City of Regina
It was the city of Regina’s new Global Transportation Hub (GTH) that started a domino effect which has led one of the most significant municipal overhauls in Canada in over 50 years.
“The Government of Canada is pleased to invest in the Global Transportation Hub to create awareness of the facility and help link Saskatchewan exporters to international markets,” said MP Andrew Scheer on April 5. The new inland port, which involves the building of a new overpass at the intersection of Highway 1 and Lewvan Drive and a connecting road between Highway 1 and Highway 11, is to be set on a 1,600 acre site, and is anticipated to attract up to $300 million in new business to Saskatchewan.
Among the businesses to use to the GTH is logistics giant CP, whose need for a larger, multi-modal transportation hub for its expansive logistics network precipitated its move closer to the new infrastructure. CP’s move had a gravitational pull on one of its largest customers, Loblaws Inc., who in turn moved their facilities close to the GTH, setting up shop with a staggering one-million-square-foot distribution centre nearby.
Suddenly, an unprecedented 33 acres of prime real estate in downtown Regina were available, creating a golden generational opportunity for the city. Located between the vibrant entertainment district of Dewdney Avenue and downtown Regina, the City Council, in partnership with the private sector, neighbourhood groups and residents, is developing a project that will complement and nurture these two neighbourhoods and put the best of Regina on display.
It was quickly decided that the land would be best used to promote sports, arts and culture, which precipitated the vision for a new entertainment complex, one that would replace Mosaic stadium. In turn, the additional 20 acres used for Mosaic stadium also freed up.
On April 19, Mayor Pat Fiacco released a vision for redeveloping the land, which includes transforming the current Mosaic Stadium site into a mixture of housing, commercial and retail opportunities, and development of the CP land to include a new multi-purpose entertainment centre, as well as commercial and retail space.

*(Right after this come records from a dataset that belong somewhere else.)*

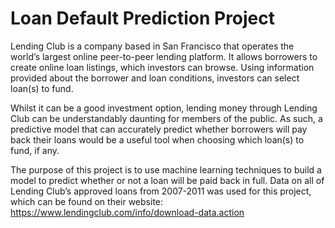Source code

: # Loan Default Prediction Project
Lending Club is a company based in San Francisco that operates the world’s largest online peer-to-peer lending platform. It allows borrowers to create online loan listings, which investors can browse. Using information provided about the borrower and loan conditions, investors can select loan(s) to fund.

Whilst it can be a good investment option, lending money through Lending Club can be understandably daunting for members of the public. As such, a predictive model that can accurately predict whether borrowers will pay back their loans would be a useful tool when choosing which loan(s) to fund, if any. 

The purpose of this project is to use machine learning techniques to build a model to predict whether or not a loan will be paid back in full. Data on all of Lending Club’s approved loans from 2007-2011 was used for this project, which can be found on their website: https://www.lendingclub.com/info/download-data.action
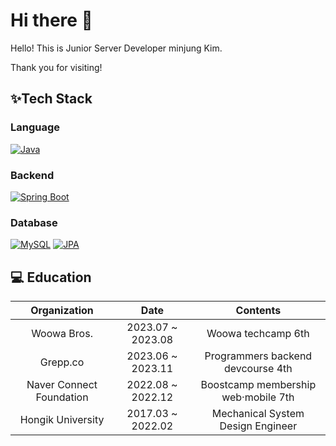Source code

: # Hi there 👋

Hello! This is Junior Server Developer minjung Kim.

Thank you for visiting!

## ✨Tech Stack

### Language
[![Java](https://img.shields.io/badge/Java-007396?style=for-the-badge&logo=java&logoColor=white)](https://www.java.com)

### Backend
[![Spring Boot](https://img.shields.io/badge/Spring_Boot-6DB33F?style=for-the-badge&logo=spring-boot&logoColor=white)](https://spring.io/projects/spring-boot) 

### Database
[![MySQL](https://img.shields.io/badge/MySQL-4479A1?style=for-the-badge&logo=mysql&logoColor=white)](https://www.mysql.com)
[![JPA](https://img.shields.io/badge/JPA-F7DF1E?style=for-the-badge&logo=java&logoColor=white)](https://docs.oracle.com/javaee/6/tutorial/doc/bnbpz.html)

## 💻 Education
| Organization | Date | Contents |
| :----------: | :--: | :------: |
| Woowa Bros. | 2023.07 ~ 2023.08 | Woowa techcamp 6th |
| Grepp.co | 2023.06 ~ 2023.11 | Programmers backend devcourse 4th |
| Naver Connect Foundation | 2022.08 ~ 2022.12 | Boostcamp membership web·mobile 7th |
| Hongik University | 2017.03 ~ 2022.02 | Mechanical System Design Engineer |
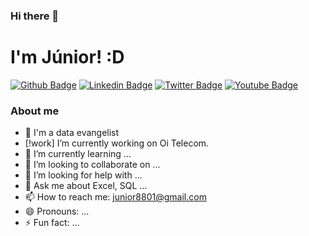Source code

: ### Hi there 👋
# I'm Júnior! :D

[![Github Badge](https://img.shields.io/badge/-Github-000?style=flat-square&logo=Github&logoColor=white&link=https://github.com/junior8801)](https://github.com/junior8801)
[![Linkedin Badge](https://img.shields.io/badge/-LinkedIn-blue?style=flat-square&logo=Linkedin&logoColor=white&link=https://www.linkedin.com/in/ermivaldo-júnior-b190a122/)](https://www.linkedin.com/in/ermivaldo-júnior-b190a122/)
[![Twitter Badge](https://img.shields.io/badge/-Twitter-1ca0f1?style=flat-square&labelColor=1ca0f1&logo=twitter&logoColor=white&link=https://twitter.com/dbajr)](https://twitter.com/dbajr)
[![Youtube Badge](https://img.shields.io/badge/-YouTube-ff0000?style=flat-square&labelColor=ff0000&logo=youtube&logoColor=white&link=https://www.youtube.com/user/junim8801)](https://www.youtube.com/user/junim8801)

### About me
- 🔭 I'm a data evangelist 
- [!work] I’m currently working on Oi Telecom.
- 🌱 I’m currently learning ...
- 👯 I’m looking to collaborate on ...
- 🤔 I’m looking for help with ...
- 💬 Ask me about Excel, SQL ...
- 📫 How to reach me: junior8801@gmail.com
- 😄 Pronouns: ...
- ⚡ Fun fact: ...

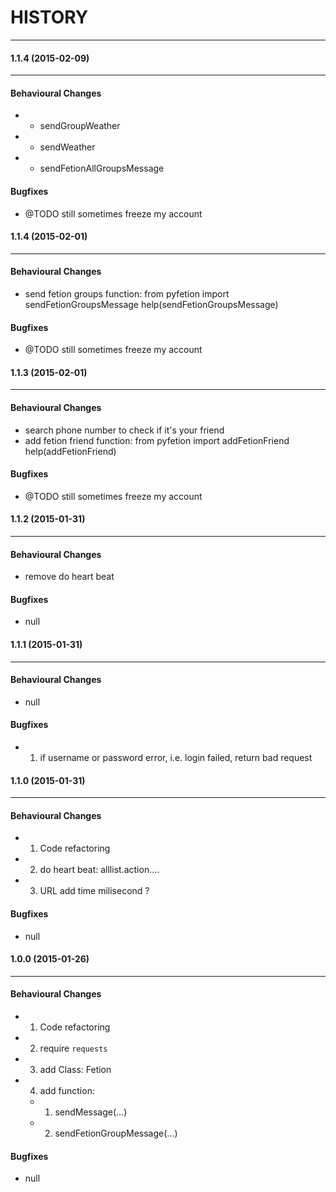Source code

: # HISTORY
----------------------------------------

#### 1.1.4 (2015-02-09) 
----------------------------------------
#### Behavioural Changes
* + sendGroupWeather
* + sendWeather
* + sendFetionAllGroupsMessage

#### Bugfixes
* @TODO still sometimes freeze my account


#### 1.1.4 (2015-02-01) 
----------------------------------------
#### Behavioural Changes
* send fetion groups function:
    from pyfetion import sendFetionGroupsMessage
    help(sendFetionGroupsMessage)

#### Bugfixes
* @TODO still sometimes freeze my account


#### 1.1.3 (2015-02-01) 
----------------------------------------
#### Behavioural Changes
* search phone number to check if it's your friend
* add fetion friend function:
    from pyfetion import addFetionFriend
    help(addFetionFriend)

#### Bugfixes
* @TODO still sometimes freeze my account


#### 1.1.2 (2015-01-31) 
----------------------------------------
#### Behavioural Changes
* remove do heart beat

#### Bugfixes
* null


#### 1.1.1 (2015-01-31) 
----------------------------------------

#### Behavioural Changes
* null

#### Bugfixes
* 1. if username or password error, i.e. login failed, return bad request

#### 1.1.0 (2015-01-31) 
----------------------------------------

#### Behavioural Changes
* 1. Code refactoring
* 2. do heart beat: alllist.action....
* 3. URL add time milisecond ?

#### Bugfixes
* null


#### 1.0.0 (2015-01-26) 
----------------------------------------

#### Behavioural Changes
* 1. Code refactoring
* 2. require `requests`
* 3. add Class: Fetion
* 4. add function:
    * 1. sendMessage(...)
    * 2. sendFetionGroupMessage(...)

#### Bugfixes
* null



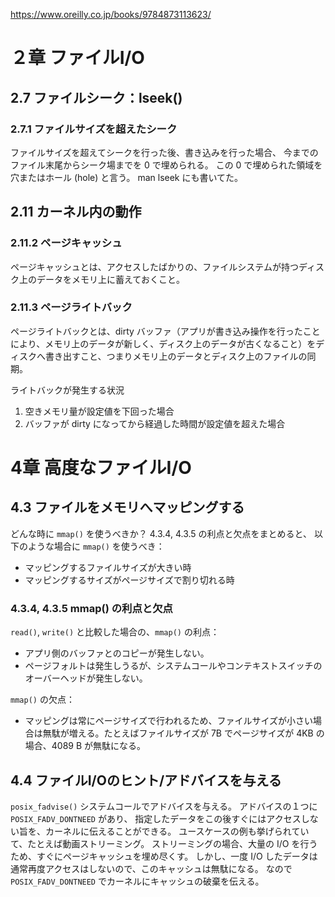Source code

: https://www.oreilly.co.jp/books/9784873113623/

# ２章 ファイルI/O

## 2.7 ファイルシーク：lseek()

### 2.7.1 ファイルサイズを超えたシーク

ファイルサイズを超えてシークを行った後、書き込みを行った場合、
今までのファイル末尾からシーク場までを 0 で埋められる。
この 0 で埋められた領域を穴またはホール (hole) と言う。
man lseek にも書いてた。

## 2.11 カーネル内の動作

### 2.11.2 ページキャッシュ

ページキャッシュとは、アクセスしたばかりの、ファイルシステムが持つディスク上のデータをメモリ上に蓄えておくこと。

### 2.11.3 ページライトバック

ページライトバックとは、dirty バッファ（アプリが書き込み操作を行ったことにより、メモリ上のデータが新しく、ディスク上のデータが古くなること）をディスクへ書き出すこと、つまりメモリ上のデータとディスク上のファイルの同期。

ライトバックが発生する状況

1. 空きメモリ量が設定値を下回った場合
2. バッファが dirty になってから経過した時間が設定値を超えた場合

# 4章 高度なファイルI/O

## 4.3 ファイルをメモリへマッピングする

どんな時に `mmap()` を使うべきか？
4.3.4, 4.3.5 の利点と欠点をまとめると、
以下のような場合に `mmap()` を使うべき：

* マッピングするファイルサイズが大きい時
* マッピングするサイズがページサイズで割り切れる時

### 4.3.4, 4.3.5  mmap() の利点と欠点

`read()`, `write()` と比較した場合の、`mmap()` の利点：

* アプリ側のバッファとのコピーが発生しない。
* ページフォルトは発生しうるが、システムコールやコンテキストスイッチのオーバーヘッドが発生しない。

`mmap()` の欠点：

* マッピングは常にページサイズで行われるため、ファイルサイズが小さい場合は無駄が増える。たとえばファイルサイズが 7B でページサイズが 4KB の場合、4089 B が無駄になる。

## 4.4 ファイルI/Oのヒント/アドバイスを与える

`posix_fadvise()` システムコールでアドバイスを与える。
アドバイスの１つに `POSIX_FADV_DONTNEED` があり、
指定したデータをこの後すぐにはアクセスしない旨を、カーネルに伝えることができる。
ユースケースの例も挙げられていて、たとえば動画ストリーミング。
ストリーミングの場合、大量の I/O を行うため、すぐにページキャッシュを埋め尽くす。
しかし、一度 I/O したデータは通常再度アクセスはしないので、このキャッシュは無駄になる。
なので `POSIX_FADV_DONTNEED` でカーネルにキャッシュの破棄を伝える。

“This project will be by far the biggest inner-city re-development initiative in Regina’s history,” Mayor Fiacco said. “Turning the vision into reality is complex, but it will pay huge dividends for our entire community.”
“We have never had an opportunity to redevelop 53 acres of land right in the heart of our city. I can tell you the beauty of [the revitalization project] is it is a mix of commercial, residential and entertainment—it really brings everything together.”
Planning and implementing a project of this magnitude is a long and complex process, but the city has developed what has been called an “aggressive timeframe” for its completion. The entertainment centre is a top priority and is being treated as a project within the larger initiative. “Our expectation is that by the summer of 2012 we will have a shovel in the ground and the entertainment facility and commercial development in its vicinity will be completed by late 2015, early 2016,” says Fiacco. “To have the entire 53 acres redeveloped will be a 10 to 15 year plan.” The city’s detailed plan is to be submitted by August 1.
But do not get the wrong idea that this new entertainment facility’s primary function will be to host the Roughriders. While it will be the home venue, unlike Mosaic, it will host a myriad of other events. “They will be using it the least,” says Fiacco. “We are not interested in having a single-use facility. This will be year-round facility and will have every opportunity for diverse use. Amateur sports will take advantage of the building, as will arts and culture events, as well as trade shows that we couldn’t host before. So you can imagine the trade that will come as a result.
“It will bring a whole new cultural component to our community.”
The city’s initial investment will be $500,000 split between the provincial and city budgets, money that Fiacco says will pay dividends quickly. Currently the city is paid $225,000 in annual property tax from CP on the 33 acres of land. The land occupied by Mosaic Stadium is subsidized by about $2 million a year—so the city collects nothing on it. “When [the land] is fully developed, the taxes collected on the 53 acres will be a minimum of $3 million a year,” he says. “The $500,000 investment in the beginning is very minimal for what we are going to get in return.”
On a personal note
“We have an incredible council here,” Fiacco says as he reflects on the impact of this revitalization plan for Regina. “My 10 colleagues and I work as a team. I can tell you when we voted on [the revitalization project] it was a unanimous decision.
“Yes, the 53 acres is magnificent, but [it is because of the] GTH and our location in the centre of Canada and above Chicago…that we are able to do this,” says Fiacco. “That is a real economic driver for Regina and southern Saskatchewan.
“The revitalization project has allowed us to open these lands and allowed us to take advantage of a much larger opportunity that is going to, one, build density and, two, reduce the footprint of expanding our economy because it is infill; everything is there, such as transportation and utilities.
“I’m thrilled, absolutely thrilled,” Fiacco says. “We are doing it for the future of this community so 30 years from now citizens are going to say we are very fortunate to have a completely developed inner city.”